PROBLEM DETAILS
Could you return the full listing below exactly as it appears?

——

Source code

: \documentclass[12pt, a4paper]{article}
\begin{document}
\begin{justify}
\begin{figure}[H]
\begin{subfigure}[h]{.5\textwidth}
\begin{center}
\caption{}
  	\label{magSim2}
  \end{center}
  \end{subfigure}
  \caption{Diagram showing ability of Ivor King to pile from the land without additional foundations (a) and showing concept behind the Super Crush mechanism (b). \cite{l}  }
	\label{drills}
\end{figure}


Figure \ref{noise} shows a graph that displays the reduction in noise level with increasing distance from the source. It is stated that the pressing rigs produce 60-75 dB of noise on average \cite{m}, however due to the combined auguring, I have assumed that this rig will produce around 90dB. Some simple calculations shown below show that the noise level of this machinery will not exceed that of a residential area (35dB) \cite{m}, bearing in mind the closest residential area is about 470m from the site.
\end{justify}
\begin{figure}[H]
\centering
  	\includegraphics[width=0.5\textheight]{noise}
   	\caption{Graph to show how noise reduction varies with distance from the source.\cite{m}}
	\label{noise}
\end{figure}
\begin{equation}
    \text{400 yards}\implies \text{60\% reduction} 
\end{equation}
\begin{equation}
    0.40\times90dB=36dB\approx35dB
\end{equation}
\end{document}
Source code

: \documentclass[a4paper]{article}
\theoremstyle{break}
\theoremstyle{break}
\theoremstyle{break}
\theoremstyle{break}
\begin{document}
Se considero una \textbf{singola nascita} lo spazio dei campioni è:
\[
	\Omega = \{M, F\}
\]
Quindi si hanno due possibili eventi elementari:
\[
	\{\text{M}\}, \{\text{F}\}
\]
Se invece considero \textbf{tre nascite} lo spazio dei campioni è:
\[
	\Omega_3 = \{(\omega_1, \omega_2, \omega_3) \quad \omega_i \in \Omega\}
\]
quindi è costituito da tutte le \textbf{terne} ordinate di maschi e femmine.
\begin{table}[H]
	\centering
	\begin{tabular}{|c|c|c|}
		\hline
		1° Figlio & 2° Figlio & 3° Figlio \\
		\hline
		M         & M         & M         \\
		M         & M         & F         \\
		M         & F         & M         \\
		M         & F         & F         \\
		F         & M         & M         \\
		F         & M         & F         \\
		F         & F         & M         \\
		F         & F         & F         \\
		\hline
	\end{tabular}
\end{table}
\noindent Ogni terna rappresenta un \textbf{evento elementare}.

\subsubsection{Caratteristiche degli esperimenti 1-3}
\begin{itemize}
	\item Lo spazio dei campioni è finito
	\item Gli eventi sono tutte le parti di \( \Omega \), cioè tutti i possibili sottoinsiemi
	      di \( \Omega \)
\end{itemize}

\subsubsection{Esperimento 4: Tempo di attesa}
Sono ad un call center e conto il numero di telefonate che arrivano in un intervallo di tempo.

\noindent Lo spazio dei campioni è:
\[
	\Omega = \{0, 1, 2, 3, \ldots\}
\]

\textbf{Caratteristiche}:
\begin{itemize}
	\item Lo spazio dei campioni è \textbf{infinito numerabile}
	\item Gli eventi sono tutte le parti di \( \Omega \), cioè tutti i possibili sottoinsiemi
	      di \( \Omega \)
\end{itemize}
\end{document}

——

TASK RESULT
Source code

: \documentclass[12pt, a4paper]{article}
\begin{document}
\begin{justify}
\begin{figure}[H]
\begin{subfigure}[h]{.5\textwidth}
\begin{center}
\caption{}
  	\label{magSim2}
  \end{center}
  \end{subfigure}
  \caption{Diagram showing ability of Ivor King to pile from the land without additional foundations (a) and showing concept behind the Super Crush mechanism (b). \cite{l}  }
	\label{drills}
\end{figure}


Figure \ref{noise} shows a graph that displays the reduction in noise level with increasing distance from the source. It is stated that the pressing rigs produce 60-75 dB of noise on average \cite{m}, however due to the combined auguring, I have assumed that this rig will produce around 90dB. Some simple calculations shown below show that the noise level of this machinery will not exceed that of a residential area (35dB) \cite{m}, bearing in mind the closest residential area is about 470m from the site.
\end{justify}
\begin{figure}[H]
\centering
  	\includegraphics[width=0.5\textheight]{noise}
   	\caption{Graph to show how noise reduction varies with distance from the source.\cite{m}}
	\label{noise}
\end{figure}
\begin{equation}
    \text{400 yards}\implies \text{60\% reduction} 
\end{equation}
\begin{equation}
    0.40\times90dB=36dB\approx35dB
\end{equation}
\end{document}
Source code

: \documentclass[a4paper]{article}
\theoremstyle{break}
\theoremstyle{break}
\theoremstyle{break}
\theoremstyle{break}
\begin{document}
Se considero una \textbf{singola nascita} lo spazio dei campioni è:
\[
	\Omega = \{M, F\}
\]
Quindi si hanno due possibili eventi elementari:
\[
	\{\text{M}\}, \{\text{F}\}
\]
Se invece considero \textbf{tre nascite} lo spazio dei campioni è:
\[
	\Omega_3 = \{(\omega_1, \omega_2, \omega_3) \quad \omega_i \in \Omega\}
\]
quindi è costituito da tutte le \textbf{terne} ordinate di maschi e femmine.
\begin{table}[H]
	\centering
	\begin{tabular}{|c|c|c|}
		\hline
		1° Figlio & 2° Figlio & 3° Figlio \\
		\hline
		M         & M         & M         \\
		M         & M         & F         \\
		M         & F         & M         \\
		M         & F         & F         \\
		F         & M         & M         \\
		F         & M         & F         \\
		F         & F         & M         \\
		F         & F         & F         \\
		\hline
	\end{tabular}
\end{table}
\noindent Ogni terna rappresenta un \textbf{evento elementare}.

\subsubsection{Caratteristiche degli esperimenti 1-3}
\begin{itemize}
	\item Lo spazio dei campioni è finito
	\item Gli eventi sono tutte le parti di \( \Omega \), cioè tutti i possibili sottoinsiemi
	      di \( \Omega \)
\end{itemize}

\subsubsection{Esperimento 4: Tempo di attesa}
Sono ad un call center e conto il numero di telefonate che arrivano in un intervallo di tempo.

\noindent Lo spazio dei campioni è:
\[
	\Omega = \{0, 1, 2, 3, \ldots\}
\]

\textbf{Caratteristiche}:
\begin{itemize}
	\item Lo spazio dei campioni è \textbf{infinito numerabile}
	\item Gli eventi sono tutte le parti di \( \Omega \), cioè tutti i possibili sottoinsiemi
	      di \( \Omega \)
\end{itemize}
\end{document}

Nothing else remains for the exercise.